▶ **EXERCISE REQUIREMENTS**: Find the string "that" in the records and copy each line where it occurs.

▶ **RECORDED INFORMATION**:

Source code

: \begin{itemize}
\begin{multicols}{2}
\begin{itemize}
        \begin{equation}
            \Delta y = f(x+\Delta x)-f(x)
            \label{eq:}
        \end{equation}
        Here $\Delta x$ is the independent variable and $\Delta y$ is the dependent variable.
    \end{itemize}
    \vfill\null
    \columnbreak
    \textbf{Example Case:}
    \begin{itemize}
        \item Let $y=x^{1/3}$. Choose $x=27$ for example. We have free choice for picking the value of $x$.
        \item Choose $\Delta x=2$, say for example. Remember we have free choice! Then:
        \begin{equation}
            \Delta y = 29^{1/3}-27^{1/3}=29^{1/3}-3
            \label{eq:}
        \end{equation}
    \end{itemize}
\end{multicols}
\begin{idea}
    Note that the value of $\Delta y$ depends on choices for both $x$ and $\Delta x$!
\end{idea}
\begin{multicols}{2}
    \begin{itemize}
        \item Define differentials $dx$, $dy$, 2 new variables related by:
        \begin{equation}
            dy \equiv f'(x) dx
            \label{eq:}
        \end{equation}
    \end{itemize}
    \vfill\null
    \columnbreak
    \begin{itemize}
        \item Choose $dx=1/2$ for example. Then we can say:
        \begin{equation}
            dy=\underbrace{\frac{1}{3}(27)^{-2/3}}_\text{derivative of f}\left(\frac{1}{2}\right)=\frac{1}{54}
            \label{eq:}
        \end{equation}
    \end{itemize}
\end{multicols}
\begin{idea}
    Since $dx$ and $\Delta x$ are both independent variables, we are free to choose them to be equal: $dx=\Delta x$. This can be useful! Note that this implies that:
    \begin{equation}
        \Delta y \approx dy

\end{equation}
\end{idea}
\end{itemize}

▶ **RESPONSE TO THIS TASK**:
    Note that the value of $\Delta y$ depends on choices for both $x$ and $\Delta x$!
    Since $dx$ and $\Delta x$ are both independent variables, we are free to choose them to be equal: $dx=\Delta x$. This can be useful! Note that this implies that:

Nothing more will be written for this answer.